The receptor is the site of stimulus action
The sensory neuron transmits afferent impulses to CNS
Integration Center: either motorsynaptic or polysynaptic reigon within CNS
motor neuron conducts efferent impulses from intergration center to effector organ
Effector muscle fiber of gland cell that responds to efferent impulses by contracting or secreting
Somatic reflexes:these reflexes activate skeletal muscle
Autonomic Reflexes: Activate visceral effectors
Disorders associated with Nervous System
Alzhimers disease
Affects with brain function: and escpeically memory.
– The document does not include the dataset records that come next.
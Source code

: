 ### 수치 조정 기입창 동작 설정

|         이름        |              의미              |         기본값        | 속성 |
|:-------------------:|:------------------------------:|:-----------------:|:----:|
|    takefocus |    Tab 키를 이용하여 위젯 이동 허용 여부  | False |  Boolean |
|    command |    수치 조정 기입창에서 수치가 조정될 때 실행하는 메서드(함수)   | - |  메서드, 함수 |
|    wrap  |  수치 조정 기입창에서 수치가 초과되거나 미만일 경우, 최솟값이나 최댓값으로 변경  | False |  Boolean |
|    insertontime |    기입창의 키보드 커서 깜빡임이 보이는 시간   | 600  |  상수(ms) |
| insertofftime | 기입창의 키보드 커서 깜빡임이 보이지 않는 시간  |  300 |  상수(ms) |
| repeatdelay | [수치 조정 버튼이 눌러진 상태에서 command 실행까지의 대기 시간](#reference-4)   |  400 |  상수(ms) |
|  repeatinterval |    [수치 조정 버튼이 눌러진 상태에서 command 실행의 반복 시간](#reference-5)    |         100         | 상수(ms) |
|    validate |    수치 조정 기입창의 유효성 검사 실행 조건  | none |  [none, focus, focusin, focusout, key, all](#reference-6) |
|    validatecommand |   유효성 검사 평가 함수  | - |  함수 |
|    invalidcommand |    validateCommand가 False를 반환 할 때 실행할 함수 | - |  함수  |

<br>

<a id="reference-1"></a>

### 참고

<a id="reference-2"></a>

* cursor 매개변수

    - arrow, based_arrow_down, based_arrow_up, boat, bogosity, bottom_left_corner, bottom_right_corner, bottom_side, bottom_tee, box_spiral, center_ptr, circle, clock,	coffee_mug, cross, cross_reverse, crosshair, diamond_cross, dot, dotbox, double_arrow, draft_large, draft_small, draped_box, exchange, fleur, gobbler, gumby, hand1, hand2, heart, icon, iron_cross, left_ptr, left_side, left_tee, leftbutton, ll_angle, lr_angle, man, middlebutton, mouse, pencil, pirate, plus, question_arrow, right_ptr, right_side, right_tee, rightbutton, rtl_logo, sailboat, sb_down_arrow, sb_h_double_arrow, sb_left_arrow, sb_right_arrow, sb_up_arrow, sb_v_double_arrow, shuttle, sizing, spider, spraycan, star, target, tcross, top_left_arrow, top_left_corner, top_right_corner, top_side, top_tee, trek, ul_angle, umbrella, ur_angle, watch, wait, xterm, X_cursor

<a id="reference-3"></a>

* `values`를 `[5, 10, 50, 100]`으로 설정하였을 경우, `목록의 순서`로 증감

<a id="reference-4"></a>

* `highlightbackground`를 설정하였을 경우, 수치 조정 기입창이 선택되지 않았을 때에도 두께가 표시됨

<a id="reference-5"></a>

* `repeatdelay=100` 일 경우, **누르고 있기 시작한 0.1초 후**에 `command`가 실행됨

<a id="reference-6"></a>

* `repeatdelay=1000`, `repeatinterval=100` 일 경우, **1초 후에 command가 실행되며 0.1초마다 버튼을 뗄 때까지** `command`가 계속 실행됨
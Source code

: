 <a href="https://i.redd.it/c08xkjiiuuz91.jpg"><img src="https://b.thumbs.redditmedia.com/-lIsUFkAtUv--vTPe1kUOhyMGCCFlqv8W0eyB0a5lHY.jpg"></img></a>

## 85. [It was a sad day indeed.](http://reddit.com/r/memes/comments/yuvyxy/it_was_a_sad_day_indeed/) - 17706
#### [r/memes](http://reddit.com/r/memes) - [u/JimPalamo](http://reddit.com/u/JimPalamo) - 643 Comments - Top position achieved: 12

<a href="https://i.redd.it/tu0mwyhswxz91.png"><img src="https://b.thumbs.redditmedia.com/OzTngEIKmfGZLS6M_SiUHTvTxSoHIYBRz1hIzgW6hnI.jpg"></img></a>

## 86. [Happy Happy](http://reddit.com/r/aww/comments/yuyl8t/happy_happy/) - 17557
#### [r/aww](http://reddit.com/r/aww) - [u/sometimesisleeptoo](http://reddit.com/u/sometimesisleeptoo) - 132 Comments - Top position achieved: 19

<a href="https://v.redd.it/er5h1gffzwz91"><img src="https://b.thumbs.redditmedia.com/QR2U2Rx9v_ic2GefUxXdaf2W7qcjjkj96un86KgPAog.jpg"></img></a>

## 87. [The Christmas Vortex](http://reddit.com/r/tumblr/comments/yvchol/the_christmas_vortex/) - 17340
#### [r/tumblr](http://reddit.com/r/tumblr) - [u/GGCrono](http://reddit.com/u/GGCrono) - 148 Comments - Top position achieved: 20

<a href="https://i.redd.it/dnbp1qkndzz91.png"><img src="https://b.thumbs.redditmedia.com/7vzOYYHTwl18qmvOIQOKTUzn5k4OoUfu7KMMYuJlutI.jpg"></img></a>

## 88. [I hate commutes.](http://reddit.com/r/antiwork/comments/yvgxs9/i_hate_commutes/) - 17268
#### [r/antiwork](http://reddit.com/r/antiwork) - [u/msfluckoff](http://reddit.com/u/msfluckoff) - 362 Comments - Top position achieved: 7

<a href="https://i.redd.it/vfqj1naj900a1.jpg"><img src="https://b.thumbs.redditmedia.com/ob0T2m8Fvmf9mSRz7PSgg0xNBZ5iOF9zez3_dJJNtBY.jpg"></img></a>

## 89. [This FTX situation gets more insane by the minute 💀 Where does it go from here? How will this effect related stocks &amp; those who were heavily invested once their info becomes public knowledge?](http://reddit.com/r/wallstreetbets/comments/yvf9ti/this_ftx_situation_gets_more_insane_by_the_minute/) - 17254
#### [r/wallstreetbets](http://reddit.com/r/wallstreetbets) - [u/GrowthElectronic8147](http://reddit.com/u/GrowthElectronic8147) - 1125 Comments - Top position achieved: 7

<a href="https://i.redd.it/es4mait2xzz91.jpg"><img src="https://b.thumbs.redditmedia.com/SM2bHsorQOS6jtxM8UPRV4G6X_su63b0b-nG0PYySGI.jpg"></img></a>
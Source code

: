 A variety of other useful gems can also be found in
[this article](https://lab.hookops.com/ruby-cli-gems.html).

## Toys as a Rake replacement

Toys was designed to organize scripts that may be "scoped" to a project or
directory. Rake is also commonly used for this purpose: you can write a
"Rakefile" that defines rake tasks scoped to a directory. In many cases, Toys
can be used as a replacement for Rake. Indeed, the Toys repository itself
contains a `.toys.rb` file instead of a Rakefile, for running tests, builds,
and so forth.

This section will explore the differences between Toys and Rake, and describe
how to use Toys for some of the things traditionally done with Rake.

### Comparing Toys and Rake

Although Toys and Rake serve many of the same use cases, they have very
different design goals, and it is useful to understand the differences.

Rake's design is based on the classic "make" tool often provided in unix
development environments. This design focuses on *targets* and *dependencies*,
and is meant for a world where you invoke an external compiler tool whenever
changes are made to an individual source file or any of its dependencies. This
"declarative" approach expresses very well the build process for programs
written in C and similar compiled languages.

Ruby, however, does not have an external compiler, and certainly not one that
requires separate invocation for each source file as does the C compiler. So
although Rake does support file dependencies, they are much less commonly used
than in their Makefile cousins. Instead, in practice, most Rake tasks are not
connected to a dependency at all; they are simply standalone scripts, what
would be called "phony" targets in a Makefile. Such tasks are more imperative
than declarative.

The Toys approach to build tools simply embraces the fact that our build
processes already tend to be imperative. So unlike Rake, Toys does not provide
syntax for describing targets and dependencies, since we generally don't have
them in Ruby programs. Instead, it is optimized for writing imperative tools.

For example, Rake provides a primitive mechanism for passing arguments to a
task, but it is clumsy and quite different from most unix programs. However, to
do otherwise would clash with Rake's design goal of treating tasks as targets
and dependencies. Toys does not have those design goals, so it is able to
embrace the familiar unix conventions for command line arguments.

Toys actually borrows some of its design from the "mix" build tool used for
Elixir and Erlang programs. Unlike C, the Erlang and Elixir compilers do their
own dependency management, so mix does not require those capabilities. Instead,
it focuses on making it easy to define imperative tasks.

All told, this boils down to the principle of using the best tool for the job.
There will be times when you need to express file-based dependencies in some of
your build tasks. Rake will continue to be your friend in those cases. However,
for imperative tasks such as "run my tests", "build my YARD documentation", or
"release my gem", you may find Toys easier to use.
Memory is lost and person can''t remember past expierences. Proteins in the brain are messed up and cause this disease.
multiple sclerosis
This is when the brain and bodies connection gets tampered with. It can cause for random loss of vision, pain, and or fatigue. Nerves are damaged.
Parkinsons:
Damage with cells in the brain occus, and causes for dopamine levels to drop. It can cause unbalance, slow movement, and sitffness.
Drugs
ecstasy: Ecstasy is a drug that messes with the Serotonin neurotransmitter in the brain. Ecstasy mimics serotonin, which then serotonin starts being transported out of the cell because the cell gets confused. Ecstasy makes you feel confused, anxious, while also increasing your bodies heart-rate
LSD: LSD is a drug that effects with the Serotonin Neurotransmitter. There is no specfifc receptor is messes with as it messes with multiple. This drug makes people feel very responsive. This drug temporaly alters a persons mind making them see things that aren't really happening.
Heroine: Heroine messes with the inhibatory neurotransmitter, specfically turning off dopamine inhibitation. Dopamine unable to enter, ends up entering the synapse. This drug makes you feel warm, detached, and relaxed.
Meth: When meth is taken, it messes with the dopamine neutrotransmitter. The transmitter is replaced with meth, and dopamine is entered through the synapse. Receptors accept the dopamine but this isn't whats supposed to happen. The cell is overstimulated by the dopamine. When meth is taken, it makes you feel intense pleasure making it highly addictive.
Alcohol: Alcohol messes with the Glutamate neurotransmitter, and the Gaba neurotransmitter in the brain. This drug reacts with the receptors casusing a sedetie punch, making the receptos more inhibitory. Alcohol also prevents Glutamate from excreting the cell.
Cocaine: this dug makes you feel energized and alert when taken in big amounts. it affects with the transmittes in your brain making it so you feel alerted and awake. Your more prone to sound .
Marijuana: This drug makes you feel calmed and relaxes while making you lose your memory. It effects terminals in the brain which cause you to feel relaxed and calm. It is a dug used to relive stress and anxiety.